(Plain-text document sources)
--

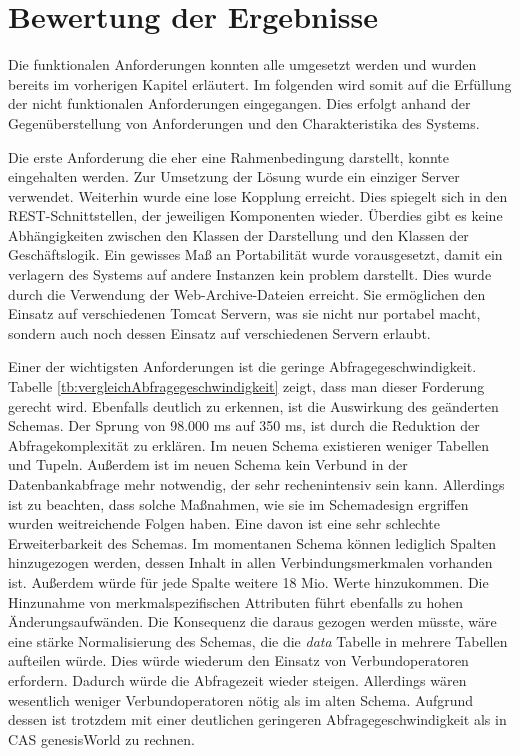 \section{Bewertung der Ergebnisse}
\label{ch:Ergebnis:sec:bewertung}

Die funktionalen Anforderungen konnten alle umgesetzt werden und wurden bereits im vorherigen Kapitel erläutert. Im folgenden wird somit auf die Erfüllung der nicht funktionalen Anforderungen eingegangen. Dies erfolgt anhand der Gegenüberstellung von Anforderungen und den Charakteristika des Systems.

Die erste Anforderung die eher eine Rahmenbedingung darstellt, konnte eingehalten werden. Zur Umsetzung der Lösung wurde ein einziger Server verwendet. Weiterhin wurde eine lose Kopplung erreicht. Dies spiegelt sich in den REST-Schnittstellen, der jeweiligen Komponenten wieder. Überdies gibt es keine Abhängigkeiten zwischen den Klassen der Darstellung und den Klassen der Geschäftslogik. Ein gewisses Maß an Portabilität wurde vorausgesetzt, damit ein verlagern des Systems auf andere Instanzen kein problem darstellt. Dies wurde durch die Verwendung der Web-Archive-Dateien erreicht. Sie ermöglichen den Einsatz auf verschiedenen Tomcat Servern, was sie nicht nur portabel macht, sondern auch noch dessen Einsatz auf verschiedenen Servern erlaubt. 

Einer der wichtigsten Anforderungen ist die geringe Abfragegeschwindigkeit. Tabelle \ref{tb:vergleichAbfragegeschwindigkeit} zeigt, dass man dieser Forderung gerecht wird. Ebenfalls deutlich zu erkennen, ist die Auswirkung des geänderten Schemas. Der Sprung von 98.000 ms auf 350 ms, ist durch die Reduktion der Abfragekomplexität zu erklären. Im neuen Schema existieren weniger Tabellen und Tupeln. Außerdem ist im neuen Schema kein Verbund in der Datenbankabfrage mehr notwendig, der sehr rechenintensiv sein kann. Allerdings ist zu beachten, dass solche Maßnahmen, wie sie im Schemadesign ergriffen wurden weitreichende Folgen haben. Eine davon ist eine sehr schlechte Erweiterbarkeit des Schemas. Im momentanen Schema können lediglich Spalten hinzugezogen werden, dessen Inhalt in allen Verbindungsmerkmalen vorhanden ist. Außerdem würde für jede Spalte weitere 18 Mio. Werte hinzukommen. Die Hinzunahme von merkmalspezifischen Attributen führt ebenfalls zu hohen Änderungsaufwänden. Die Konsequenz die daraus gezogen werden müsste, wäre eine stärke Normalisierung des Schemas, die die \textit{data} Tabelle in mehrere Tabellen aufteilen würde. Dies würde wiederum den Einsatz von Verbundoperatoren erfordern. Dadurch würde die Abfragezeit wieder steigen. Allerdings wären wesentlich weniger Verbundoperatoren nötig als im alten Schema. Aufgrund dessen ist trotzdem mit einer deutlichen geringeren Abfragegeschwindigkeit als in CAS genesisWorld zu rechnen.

--

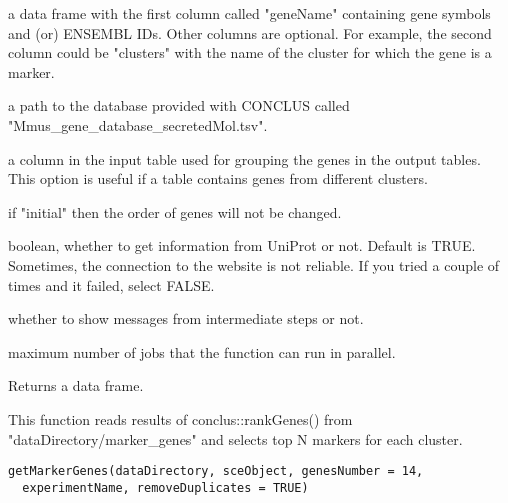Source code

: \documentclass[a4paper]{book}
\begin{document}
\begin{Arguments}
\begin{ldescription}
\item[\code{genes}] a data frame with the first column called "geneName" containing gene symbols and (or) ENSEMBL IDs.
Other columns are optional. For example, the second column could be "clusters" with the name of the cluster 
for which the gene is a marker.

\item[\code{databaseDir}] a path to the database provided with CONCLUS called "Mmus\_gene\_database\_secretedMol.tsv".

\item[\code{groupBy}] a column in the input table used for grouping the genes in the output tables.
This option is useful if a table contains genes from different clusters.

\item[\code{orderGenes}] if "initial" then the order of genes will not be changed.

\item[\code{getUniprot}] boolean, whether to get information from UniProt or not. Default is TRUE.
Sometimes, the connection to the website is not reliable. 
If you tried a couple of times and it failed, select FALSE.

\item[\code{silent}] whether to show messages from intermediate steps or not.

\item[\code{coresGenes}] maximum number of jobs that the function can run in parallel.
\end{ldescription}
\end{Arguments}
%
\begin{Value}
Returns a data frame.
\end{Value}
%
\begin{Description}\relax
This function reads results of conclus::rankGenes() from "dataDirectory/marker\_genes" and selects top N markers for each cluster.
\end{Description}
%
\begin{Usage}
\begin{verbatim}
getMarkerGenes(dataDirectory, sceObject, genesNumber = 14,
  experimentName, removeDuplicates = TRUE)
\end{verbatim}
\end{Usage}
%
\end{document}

--

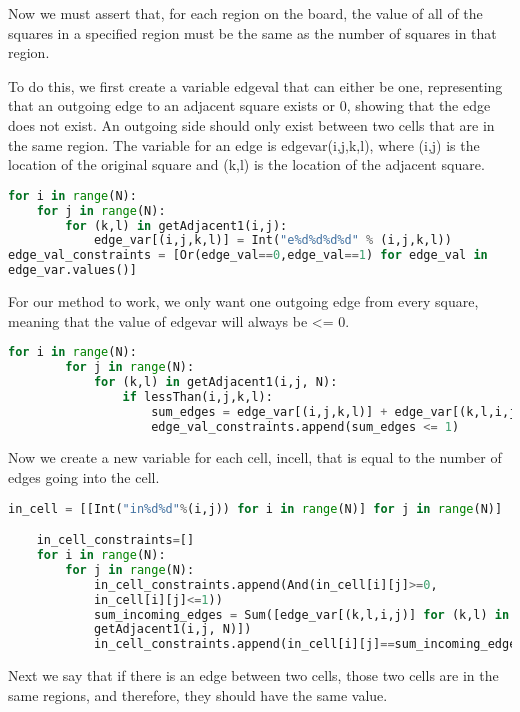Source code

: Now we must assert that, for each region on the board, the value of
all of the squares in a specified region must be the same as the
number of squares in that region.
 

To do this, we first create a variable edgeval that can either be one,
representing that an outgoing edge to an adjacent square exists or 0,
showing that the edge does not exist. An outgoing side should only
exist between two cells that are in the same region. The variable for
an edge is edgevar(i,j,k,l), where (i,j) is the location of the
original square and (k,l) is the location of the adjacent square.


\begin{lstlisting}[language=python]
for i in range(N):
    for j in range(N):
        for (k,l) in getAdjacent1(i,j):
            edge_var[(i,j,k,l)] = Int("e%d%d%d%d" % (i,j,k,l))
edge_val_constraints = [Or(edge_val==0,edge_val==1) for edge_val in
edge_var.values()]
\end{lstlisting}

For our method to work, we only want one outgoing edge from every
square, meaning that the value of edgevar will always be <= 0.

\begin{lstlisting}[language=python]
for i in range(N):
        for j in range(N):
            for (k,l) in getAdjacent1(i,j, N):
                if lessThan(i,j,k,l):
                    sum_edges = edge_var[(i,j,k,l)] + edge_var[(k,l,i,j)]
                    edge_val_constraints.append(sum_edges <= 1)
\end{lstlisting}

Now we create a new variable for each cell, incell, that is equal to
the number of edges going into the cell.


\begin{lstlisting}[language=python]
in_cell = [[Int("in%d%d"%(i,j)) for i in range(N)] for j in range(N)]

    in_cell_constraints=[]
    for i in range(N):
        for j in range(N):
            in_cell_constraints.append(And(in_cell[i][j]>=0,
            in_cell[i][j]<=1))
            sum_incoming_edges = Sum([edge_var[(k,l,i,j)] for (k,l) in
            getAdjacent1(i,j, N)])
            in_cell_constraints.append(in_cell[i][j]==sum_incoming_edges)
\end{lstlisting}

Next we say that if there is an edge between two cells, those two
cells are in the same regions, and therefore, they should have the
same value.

--

TASK GOAL: Find the lines in the records that contain the word "cells", then copy every one of them.

RESPONSE BOX:
exist between two cells that are in the same region. The variable for
Next we say that if there is an edge between two cells, those two
cells are in the same regions, and therefore, they should have the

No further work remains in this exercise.